Find every line below with "unit" in it and give only how many there are.

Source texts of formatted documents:
——

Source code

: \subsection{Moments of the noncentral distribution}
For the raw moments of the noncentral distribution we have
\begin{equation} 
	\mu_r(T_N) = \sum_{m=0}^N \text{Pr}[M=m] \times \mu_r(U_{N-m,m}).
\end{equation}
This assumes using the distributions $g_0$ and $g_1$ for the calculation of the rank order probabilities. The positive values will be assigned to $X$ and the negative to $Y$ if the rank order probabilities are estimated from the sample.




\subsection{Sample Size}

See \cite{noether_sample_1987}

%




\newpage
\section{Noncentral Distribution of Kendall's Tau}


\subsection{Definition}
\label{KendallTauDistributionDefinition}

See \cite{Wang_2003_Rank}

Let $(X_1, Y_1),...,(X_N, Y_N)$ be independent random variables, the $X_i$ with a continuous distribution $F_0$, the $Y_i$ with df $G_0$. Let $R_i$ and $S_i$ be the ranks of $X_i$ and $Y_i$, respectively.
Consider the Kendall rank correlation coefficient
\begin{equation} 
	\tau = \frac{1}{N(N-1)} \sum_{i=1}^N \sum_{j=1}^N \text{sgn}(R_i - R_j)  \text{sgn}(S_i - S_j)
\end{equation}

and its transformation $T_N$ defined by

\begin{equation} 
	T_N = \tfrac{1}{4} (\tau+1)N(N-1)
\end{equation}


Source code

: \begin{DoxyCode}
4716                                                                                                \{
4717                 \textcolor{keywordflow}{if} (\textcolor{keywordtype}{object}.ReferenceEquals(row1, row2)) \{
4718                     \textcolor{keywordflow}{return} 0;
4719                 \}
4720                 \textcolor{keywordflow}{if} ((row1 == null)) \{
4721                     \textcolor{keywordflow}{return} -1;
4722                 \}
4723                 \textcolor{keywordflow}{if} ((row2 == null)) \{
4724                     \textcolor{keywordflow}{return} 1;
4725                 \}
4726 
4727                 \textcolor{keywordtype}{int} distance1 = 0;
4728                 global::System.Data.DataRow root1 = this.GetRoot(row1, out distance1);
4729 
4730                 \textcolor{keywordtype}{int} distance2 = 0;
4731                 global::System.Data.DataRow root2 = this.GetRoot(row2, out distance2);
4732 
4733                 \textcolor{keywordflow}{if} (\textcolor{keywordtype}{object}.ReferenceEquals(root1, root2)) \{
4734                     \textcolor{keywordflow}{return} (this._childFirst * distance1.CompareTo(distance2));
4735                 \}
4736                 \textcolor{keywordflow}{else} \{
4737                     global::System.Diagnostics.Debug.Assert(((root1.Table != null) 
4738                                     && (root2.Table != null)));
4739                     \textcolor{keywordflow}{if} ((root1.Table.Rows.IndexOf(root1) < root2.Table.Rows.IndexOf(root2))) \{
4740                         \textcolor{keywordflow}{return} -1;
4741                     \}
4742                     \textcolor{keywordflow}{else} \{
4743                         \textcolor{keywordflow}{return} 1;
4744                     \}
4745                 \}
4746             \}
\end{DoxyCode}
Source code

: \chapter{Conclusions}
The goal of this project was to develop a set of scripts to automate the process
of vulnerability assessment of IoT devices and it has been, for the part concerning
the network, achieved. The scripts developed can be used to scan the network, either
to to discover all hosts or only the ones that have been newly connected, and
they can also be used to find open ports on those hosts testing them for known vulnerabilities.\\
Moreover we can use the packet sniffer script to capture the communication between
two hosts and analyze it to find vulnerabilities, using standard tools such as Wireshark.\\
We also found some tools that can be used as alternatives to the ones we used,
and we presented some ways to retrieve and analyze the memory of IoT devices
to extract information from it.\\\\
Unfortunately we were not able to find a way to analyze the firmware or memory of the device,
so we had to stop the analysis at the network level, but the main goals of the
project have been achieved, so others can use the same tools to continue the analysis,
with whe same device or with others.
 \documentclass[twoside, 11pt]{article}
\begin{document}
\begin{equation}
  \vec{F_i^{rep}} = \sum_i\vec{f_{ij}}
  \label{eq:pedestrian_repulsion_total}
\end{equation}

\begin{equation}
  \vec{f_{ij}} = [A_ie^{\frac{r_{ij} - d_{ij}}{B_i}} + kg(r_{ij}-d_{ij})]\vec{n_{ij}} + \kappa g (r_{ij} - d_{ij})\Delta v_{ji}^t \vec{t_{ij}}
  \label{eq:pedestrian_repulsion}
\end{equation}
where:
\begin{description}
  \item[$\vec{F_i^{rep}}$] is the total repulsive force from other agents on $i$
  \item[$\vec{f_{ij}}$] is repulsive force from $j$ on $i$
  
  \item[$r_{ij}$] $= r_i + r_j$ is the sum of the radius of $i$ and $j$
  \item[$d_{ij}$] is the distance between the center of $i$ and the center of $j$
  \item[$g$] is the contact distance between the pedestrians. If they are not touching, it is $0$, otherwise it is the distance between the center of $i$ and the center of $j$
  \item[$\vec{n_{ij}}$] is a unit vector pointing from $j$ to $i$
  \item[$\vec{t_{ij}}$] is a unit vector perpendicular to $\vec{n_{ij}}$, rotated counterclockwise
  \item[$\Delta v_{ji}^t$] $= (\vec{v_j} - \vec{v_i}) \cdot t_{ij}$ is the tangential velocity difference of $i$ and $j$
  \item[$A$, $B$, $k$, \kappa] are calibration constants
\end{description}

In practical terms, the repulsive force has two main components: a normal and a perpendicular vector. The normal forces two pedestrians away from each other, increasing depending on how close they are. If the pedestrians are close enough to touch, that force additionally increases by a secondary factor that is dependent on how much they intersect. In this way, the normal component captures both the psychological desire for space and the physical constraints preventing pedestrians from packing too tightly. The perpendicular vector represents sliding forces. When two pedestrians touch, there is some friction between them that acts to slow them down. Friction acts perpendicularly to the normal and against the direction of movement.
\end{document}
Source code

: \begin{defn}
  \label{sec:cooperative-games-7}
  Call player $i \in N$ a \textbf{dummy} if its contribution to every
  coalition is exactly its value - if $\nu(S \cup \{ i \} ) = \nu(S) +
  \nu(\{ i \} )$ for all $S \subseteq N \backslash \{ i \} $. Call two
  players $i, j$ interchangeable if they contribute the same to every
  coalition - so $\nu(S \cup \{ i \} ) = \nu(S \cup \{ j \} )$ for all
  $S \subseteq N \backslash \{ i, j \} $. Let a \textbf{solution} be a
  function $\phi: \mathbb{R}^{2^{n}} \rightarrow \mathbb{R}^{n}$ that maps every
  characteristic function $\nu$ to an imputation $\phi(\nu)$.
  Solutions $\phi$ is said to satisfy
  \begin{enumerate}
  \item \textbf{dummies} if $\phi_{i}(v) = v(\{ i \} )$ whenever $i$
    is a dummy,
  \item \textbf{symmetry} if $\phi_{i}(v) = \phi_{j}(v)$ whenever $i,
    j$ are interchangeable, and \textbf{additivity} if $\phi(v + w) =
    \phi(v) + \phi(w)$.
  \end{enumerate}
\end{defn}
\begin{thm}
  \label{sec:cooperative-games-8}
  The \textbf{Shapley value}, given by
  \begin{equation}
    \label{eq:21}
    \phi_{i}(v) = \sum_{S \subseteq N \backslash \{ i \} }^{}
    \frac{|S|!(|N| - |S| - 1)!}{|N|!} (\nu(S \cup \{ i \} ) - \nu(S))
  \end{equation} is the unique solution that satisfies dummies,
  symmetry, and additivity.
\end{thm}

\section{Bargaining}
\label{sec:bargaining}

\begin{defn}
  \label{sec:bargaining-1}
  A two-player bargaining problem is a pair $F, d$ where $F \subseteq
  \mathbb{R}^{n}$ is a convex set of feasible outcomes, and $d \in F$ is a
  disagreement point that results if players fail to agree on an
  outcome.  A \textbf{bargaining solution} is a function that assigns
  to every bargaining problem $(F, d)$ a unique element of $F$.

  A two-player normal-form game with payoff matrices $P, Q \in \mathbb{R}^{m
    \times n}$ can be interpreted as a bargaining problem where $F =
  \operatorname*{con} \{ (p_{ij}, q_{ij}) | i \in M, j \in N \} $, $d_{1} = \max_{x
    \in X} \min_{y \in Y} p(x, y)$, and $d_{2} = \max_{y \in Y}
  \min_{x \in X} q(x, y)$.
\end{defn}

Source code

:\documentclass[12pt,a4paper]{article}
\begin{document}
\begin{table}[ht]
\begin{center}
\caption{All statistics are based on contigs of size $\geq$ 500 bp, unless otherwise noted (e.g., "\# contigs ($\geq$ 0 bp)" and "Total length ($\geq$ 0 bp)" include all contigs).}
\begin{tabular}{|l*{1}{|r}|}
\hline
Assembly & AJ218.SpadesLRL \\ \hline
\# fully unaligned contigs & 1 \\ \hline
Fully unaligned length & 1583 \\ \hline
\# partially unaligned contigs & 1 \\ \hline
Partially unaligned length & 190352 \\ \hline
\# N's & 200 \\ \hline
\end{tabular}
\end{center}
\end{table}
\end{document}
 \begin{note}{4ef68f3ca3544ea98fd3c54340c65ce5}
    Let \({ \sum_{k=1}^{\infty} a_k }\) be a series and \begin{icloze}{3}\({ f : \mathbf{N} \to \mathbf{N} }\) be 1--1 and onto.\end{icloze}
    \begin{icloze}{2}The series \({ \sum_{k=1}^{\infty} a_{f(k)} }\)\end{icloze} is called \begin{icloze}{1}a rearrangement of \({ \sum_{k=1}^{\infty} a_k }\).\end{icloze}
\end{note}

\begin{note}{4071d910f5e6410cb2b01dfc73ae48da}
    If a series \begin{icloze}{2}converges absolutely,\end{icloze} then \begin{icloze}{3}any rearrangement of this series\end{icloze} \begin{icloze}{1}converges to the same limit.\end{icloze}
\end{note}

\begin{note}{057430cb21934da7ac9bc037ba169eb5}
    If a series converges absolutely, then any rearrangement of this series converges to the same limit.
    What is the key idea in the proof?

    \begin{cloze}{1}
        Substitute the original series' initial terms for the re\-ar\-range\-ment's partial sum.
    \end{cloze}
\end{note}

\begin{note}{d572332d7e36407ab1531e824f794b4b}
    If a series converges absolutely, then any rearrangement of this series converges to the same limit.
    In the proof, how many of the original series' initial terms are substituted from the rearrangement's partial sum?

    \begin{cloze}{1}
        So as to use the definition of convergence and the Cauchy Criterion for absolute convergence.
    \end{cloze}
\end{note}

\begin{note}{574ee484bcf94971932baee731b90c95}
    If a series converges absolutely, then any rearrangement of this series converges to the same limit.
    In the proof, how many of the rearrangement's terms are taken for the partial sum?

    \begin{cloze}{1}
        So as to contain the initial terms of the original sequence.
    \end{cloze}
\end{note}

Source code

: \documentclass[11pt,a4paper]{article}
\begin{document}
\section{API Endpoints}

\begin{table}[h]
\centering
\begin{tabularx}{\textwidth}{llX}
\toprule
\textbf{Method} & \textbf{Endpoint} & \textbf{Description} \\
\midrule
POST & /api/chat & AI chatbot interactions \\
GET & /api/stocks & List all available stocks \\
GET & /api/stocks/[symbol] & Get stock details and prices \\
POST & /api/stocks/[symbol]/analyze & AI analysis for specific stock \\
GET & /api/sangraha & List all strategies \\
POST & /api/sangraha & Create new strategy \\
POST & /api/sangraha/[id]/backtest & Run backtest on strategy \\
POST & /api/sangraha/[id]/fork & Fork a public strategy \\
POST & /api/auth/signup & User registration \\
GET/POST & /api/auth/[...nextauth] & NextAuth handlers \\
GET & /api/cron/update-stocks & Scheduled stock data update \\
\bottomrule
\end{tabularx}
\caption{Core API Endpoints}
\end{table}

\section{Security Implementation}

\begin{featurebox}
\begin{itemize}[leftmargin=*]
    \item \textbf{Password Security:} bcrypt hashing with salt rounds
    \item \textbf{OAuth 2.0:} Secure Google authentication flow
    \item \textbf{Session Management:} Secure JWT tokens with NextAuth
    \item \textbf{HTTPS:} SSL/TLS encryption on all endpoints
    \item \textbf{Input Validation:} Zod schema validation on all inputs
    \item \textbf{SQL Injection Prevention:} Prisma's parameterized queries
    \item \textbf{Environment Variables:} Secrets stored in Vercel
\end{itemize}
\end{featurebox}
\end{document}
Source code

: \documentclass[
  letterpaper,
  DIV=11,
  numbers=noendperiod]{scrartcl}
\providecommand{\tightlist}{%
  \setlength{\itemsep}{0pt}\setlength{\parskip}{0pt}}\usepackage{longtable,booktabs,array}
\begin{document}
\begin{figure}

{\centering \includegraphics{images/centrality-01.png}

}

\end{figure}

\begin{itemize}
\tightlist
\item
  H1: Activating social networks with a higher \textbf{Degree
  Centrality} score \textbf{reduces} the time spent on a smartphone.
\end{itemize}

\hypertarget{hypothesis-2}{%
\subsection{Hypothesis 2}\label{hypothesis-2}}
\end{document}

——

REPLY: 2